[[ The input, beginning ]]

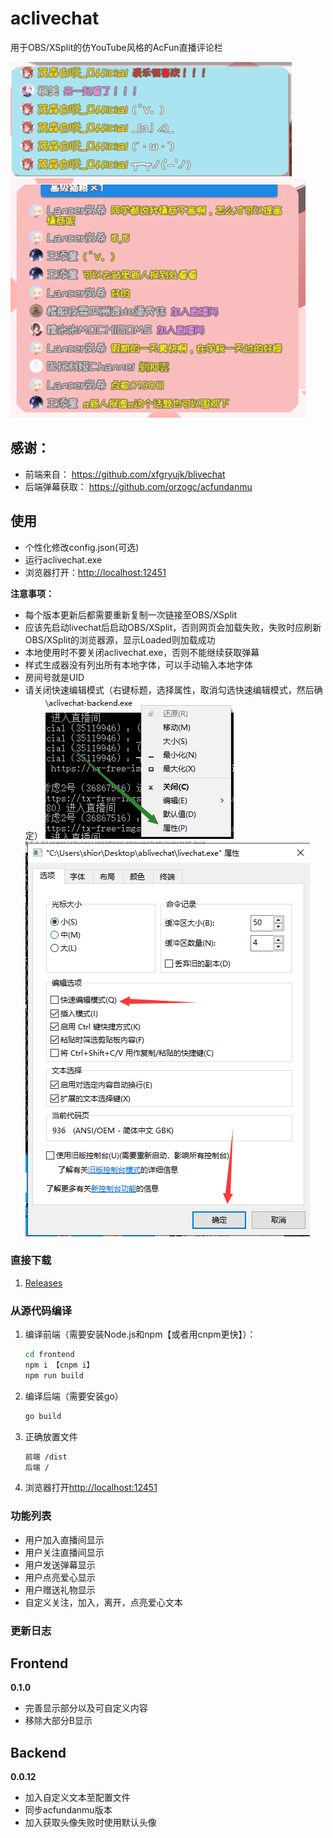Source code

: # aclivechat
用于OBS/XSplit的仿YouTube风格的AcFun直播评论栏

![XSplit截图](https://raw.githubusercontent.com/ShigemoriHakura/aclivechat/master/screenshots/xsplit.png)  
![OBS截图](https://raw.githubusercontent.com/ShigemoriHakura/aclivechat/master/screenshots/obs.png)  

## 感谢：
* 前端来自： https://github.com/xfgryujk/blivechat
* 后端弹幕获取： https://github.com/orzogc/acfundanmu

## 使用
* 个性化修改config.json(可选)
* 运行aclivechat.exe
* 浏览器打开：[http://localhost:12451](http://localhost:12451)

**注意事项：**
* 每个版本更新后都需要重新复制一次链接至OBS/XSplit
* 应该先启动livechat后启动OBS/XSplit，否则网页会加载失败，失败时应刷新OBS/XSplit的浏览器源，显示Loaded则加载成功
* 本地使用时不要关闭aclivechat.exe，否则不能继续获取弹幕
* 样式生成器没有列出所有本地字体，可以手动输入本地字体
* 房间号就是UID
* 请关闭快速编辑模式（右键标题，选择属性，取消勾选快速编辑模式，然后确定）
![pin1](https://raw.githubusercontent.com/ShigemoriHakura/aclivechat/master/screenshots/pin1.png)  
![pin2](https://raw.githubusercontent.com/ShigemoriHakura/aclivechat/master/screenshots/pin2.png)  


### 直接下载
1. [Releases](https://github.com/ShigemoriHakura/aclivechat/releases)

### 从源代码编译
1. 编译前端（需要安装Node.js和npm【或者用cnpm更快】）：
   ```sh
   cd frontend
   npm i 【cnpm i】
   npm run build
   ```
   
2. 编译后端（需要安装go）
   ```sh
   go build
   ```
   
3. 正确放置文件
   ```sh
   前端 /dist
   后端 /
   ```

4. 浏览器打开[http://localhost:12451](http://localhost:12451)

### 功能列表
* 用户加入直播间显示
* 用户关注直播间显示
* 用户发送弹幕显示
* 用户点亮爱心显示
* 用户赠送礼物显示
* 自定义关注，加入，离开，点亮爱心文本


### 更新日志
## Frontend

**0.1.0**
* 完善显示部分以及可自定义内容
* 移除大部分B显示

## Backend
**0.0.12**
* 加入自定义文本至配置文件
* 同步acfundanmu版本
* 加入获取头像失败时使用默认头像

[[ The input, end ]]
[[ The input, beginning ]]

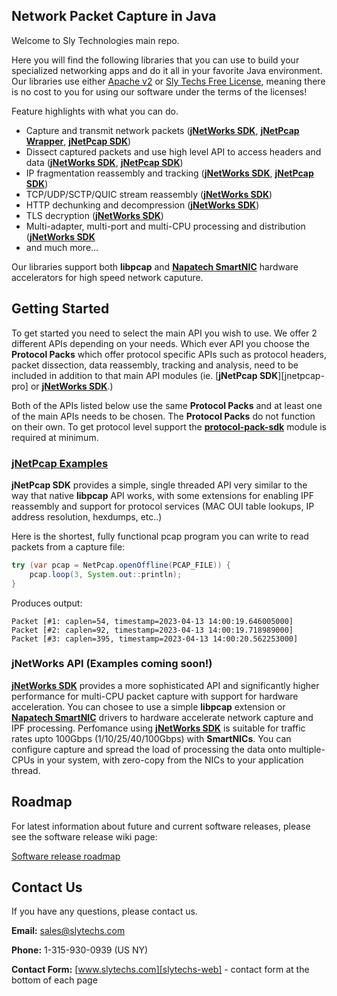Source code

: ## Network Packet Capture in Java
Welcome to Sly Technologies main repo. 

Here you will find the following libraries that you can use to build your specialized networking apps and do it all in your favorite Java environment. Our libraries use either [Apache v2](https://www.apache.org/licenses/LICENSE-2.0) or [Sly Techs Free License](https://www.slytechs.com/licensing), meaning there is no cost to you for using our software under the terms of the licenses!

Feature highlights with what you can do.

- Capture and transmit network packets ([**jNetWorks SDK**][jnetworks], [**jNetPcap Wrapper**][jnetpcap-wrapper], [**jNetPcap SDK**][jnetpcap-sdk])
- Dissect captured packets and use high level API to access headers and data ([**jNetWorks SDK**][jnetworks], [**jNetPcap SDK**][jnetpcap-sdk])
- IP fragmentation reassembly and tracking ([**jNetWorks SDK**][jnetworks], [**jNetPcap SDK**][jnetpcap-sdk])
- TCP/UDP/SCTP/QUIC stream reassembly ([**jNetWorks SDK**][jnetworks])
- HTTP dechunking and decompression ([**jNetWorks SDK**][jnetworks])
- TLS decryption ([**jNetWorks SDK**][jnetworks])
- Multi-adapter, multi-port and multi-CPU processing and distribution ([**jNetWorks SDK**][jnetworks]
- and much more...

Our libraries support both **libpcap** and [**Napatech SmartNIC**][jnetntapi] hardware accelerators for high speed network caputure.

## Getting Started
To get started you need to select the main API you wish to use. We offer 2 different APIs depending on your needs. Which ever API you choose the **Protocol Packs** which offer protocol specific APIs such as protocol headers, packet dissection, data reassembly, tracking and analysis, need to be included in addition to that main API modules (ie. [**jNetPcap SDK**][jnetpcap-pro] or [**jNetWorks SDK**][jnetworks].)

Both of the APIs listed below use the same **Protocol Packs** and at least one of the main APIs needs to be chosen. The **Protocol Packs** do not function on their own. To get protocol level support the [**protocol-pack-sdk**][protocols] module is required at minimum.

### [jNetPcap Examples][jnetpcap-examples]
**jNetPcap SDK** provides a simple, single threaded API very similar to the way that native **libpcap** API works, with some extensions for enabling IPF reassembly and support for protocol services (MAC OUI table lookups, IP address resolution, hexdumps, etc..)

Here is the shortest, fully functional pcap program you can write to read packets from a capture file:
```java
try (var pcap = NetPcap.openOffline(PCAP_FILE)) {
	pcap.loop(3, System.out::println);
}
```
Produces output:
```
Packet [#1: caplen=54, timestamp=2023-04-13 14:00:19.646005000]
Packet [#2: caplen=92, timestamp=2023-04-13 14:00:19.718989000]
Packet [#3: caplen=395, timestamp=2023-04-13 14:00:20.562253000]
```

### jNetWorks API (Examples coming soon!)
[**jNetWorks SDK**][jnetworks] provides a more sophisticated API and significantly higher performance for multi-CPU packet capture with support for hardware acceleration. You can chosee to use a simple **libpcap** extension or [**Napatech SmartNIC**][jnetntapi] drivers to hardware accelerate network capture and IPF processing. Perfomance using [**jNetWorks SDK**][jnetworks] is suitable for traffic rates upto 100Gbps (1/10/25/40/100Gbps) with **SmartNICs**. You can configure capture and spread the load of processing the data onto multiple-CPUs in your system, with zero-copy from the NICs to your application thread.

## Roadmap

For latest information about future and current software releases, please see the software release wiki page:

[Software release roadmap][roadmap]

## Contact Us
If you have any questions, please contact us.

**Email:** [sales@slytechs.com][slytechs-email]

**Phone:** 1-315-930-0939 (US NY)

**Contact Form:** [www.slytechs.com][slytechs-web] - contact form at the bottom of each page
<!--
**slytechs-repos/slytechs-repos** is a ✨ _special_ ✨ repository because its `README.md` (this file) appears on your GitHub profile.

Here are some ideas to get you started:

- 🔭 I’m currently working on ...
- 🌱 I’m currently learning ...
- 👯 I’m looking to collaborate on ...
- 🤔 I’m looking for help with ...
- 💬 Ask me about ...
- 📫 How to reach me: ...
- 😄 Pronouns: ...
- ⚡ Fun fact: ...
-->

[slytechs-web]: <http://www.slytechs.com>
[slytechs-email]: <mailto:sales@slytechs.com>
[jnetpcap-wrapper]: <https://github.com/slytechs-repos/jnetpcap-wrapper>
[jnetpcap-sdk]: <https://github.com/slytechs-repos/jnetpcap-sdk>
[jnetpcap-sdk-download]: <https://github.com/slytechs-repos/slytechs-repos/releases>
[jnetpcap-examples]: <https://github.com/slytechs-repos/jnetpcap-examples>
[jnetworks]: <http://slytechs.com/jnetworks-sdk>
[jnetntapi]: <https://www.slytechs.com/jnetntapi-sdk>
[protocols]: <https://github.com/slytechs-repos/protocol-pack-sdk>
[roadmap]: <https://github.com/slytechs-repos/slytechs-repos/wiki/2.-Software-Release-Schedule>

[[ The input, end ]]
[[ The input, beginning ]]

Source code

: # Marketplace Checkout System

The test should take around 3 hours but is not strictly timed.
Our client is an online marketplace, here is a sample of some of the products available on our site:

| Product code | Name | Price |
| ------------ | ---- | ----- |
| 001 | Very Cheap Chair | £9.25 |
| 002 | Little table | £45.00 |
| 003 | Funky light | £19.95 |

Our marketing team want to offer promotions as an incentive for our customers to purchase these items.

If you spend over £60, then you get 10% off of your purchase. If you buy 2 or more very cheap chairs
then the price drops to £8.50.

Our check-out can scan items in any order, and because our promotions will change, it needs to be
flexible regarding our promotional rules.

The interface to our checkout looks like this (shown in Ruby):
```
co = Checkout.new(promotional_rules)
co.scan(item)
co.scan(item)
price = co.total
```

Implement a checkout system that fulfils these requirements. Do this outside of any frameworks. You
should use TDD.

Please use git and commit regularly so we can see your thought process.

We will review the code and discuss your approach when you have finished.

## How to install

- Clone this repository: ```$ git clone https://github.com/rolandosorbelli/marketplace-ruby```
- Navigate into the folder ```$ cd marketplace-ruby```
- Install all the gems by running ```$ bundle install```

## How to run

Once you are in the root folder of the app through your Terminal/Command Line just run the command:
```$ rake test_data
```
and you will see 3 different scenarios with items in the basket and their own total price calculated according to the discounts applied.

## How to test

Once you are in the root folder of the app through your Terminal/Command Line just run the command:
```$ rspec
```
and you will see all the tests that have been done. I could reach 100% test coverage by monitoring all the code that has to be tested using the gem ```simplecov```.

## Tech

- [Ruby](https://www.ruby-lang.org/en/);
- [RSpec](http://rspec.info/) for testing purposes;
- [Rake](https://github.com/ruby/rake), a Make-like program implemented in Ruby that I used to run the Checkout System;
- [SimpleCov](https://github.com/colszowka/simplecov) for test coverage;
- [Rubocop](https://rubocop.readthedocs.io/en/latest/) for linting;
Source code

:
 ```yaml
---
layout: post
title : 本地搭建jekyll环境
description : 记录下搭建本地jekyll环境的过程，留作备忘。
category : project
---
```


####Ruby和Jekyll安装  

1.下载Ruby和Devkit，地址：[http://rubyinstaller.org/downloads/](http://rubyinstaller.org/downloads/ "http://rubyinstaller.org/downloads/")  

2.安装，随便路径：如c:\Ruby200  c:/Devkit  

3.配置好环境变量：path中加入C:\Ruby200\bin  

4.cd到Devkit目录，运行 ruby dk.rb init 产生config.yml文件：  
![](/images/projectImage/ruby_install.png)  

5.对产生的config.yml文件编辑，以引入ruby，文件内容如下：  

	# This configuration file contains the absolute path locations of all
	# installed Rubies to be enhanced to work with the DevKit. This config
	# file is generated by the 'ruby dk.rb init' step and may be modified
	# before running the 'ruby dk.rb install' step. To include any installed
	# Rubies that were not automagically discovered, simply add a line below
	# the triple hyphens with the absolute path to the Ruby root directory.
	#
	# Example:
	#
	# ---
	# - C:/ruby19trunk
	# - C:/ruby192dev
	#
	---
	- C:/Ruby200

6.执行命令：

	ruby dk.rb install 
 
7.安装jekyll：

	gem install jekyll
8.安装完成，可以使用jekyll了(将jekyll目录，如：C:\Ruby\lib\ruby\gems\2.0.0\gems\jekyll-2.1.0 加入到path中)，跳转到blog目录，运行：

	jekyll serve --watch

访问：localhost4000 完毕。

[[ The input, end ]]

▶ [Directions for this task]
Using the entries above, return each line in which the word "like" occurs.

▶ [Response area]
The interface to our checkout looks like this (shown in Ruby):
- [Rake](https://github.com/ruby/rake), a Make-like program implemented in Ruby that I used to run the Checkout System;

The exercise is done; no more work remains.